▶ [Exercise] Using the records below, write out again exactly the lines that begin at the line containing "Copyright (c) 2022 Carlee Miller" and end at the line containing "furnished to do", and no other lines.

*** Dataset

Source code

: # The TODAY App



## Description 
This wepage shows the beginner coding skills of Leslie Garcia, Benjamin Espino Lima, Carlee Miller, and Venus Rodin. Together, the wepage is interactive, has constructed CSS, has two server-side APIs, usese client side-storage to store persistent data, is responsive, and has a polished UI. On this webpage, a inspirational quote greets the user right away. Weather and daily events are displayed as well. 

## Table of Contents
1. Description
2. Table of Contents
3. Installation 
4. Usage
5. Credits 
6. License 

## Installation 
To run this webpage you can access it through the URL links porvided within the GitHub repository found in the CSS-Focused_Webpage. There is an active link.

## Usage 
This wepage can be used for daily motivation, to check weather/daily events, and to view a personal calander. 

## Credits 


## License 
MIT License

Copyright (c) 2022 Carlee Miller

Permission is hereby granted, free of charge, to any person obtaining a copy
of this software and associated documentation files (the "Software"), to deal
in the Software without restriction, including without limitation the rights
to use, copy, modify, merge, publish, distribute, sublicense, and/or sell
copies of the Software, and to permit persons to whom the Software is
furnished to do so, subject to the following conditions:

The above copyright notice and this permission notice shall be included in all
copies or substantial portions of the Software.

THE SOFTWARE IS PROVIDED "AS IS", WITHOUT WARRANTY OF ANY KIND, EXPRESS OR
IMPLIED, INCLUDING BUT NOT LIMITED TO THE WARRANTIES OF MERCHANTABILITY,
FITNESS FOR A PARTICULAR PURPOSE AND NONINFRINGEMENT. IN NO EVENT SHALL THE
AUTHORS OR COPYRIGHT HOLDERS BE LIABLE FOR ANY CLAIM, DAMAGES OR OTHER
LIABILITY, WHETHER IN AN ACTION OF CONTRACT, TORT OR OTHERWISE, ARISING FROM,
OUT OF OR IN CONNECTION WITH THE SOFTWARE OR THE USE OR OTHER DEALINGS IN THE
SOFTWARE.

******
*** Dataset

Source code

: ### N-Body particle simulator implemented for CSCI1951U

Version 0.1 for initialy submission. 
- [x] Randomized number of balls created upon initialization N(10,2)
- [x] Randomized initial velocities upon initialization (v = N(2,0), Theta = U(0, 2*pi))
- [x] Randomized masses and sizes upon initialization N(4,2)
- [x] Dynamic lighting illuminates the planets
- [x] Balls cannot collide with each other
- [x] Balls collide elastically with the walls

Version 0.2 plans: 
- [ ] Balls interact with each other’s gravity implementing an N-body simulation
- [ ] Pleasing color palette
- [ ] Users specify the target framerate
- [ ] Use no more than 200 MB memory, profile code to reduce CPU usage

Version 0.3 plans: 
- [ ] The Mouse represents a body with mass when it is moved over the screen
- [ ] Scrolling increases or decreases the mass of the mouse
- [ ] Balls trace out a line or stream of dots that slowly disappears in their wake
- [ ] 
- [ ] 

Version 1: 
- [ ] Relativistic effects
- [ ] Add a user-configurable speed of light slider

******
*** Dataset

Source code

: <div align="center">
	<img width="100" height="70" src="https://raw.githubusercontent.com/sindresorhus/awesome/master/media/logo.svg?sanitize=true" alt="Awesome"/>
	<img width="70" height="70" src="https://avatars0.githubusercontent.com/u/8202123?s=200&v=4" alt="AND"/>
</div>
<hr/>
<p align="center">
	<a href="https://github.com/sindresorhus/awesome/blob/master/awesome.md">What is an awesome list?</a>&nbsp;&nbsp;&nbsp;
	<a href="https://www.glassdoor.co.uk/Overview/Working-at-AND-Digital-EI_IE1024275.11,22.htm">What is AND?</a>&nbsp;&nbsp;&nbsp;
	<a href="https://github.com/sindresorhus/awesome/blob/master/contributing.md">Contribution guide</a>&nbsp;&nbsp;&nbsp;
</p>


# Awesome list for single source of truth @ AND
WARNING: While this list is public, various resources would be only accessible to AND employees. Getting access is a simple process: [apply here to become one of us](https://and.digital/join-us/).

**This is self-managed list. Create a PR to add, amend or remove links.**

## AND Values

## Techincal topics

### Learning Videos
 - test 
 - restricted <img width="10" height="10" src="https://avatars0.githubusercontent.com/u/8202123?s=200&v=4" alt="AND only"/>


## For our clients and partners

******

▶ [Worked solution]
Copyright (c) 2022 Carlee Miller

Permission is hereby granted, free of charge, to any person obtaining a copy
of this software and associated documentation files (the "Software"), to deal
in the Software without restriction, including without limitation the rights
to use, copy, modify, merge, publish, distribute, sublicense, and/or sell
copies of the Software, and to permit persons to whom the Software is
furnished to do so, subject to the following conditions:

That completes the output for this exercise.